◆ Saved entries ◆
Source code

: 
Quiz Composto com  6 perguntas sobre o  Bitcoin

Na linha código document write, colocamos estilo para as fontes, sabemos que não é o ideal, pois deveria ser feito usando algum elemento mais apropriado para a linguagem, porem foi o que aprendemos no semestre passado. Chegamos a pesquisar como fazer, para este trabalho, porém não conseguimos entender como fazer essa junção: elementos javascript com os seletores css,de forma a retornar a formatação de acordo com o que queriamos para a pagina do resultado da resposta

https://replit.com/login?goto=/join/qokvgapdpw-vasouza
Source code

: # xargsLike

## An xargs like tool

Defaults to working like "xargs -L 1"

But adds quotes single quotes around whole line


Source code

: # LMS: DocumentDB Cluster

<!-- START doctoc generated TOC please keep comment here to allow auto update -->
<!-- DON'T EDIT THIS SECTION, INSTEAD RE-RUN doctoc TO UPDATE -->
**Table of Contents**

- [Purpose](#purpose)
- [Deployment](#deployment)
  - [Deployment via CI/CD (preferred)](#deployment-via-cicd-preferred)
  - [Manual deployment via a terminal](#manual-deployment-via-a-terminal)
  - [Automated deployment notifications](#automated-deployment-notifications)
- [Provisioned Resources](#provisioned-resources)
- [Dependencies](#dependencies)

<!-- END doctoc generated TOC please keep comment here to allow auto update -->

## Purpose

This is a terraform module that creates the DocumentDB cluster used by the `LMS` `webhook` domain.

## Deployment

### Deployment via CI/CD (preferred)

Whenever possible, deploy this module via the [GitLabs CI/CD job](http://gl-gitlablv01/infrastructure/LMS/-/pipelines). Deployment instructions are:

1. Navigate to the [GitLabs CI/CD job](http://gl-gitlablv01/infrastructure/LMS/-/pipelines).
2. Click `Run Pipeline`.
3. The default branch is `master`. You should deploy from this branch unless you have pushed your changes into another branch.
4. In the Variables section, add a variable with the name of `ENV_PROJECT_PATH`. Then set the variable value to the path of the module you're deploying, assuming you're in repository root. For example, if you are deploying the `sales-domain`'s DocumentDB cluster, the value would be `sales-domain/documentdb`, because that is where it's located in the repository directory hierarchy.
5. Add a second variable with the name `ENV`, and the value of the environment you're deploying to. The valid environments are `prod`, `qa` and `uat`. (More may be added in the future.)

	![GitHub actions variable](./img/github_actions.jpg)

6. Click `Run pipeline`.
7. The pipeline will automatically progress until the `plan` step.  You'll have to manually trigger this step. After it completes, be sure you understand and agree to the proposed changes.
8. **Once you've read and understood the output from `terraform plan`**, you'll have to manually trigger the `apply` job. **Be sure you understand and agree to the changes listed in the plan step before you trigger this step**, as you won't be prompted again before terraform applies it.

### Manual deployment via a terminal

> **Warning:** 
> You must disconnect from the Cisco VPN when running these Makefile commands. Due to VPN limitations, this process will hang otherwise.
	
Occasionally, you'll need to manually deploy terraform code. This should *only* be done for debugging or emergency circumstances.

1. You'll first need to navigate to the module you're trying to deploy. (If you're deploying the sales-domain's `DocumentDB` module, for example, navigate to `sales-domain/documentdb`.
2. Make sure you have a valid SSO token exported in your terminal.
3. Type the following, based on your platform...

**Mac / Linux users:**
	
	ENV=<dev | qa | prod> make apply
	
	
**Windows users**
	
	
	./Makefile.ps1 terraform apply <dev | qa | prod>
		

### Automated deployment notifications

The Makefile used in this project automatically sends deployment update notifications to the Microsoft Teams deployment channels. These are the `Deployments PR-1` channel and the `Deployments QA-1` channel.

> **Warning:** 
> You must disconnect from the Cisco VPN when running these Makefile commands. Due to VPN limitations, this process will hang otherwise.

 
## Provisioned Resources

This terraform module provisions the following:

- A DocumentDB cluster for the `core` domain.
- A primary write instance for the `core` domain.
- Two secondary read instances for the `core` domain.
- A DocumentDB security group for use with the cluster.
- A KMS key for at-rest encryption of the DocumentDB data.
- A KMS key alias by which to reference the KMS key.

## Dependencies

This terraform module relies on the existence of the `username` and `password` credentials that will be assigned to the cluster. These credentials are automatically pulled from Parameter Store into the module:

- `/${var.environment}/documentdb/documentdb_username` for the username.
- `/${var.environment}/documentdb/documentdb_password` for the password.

◆ What the exercise asks ◆
Using the entries above, repeat only the lines from the one containing "<!-- END doctoc" through the one containing "4. In the Variables", end lines included.

◆ Answer space ◆
<!-- END doctoc generated TOC please keep comment here to allow auto update -->

## Purpose

This is a terraform module that creates the DocumentDB cluster used by the `LMS` `webhook` domain.

## Deployment

### Deployment via CI/CD (preferred)

Whenever possible, deploy this module via the [GitLabs CI/CD job](http://gl-gitlablv01/infrastructure/LMS/-/pipelines). Deployment instructions are:

1. Navigate to the [GitLabs CI/CD job](http://gl-gitlablv01/infrastructure/LMS/-/pipelines).
2. Click `Run Pipeline`.
3. The default branch is `master`. You should deploy from this branch unless you have pushed your changes into another branch.
4. In the Variables section, add a variable with the name of `ENV_PROJECT_PATH`. Then set the variable value to the path of the module you're deploying, assuming you're in repository root. For example, if you are deploying the `sales-domain`'s DocumentDB cluster, the value would be `sales-domain/documentdb`, because that is where it's located in the repository directory hierarchy.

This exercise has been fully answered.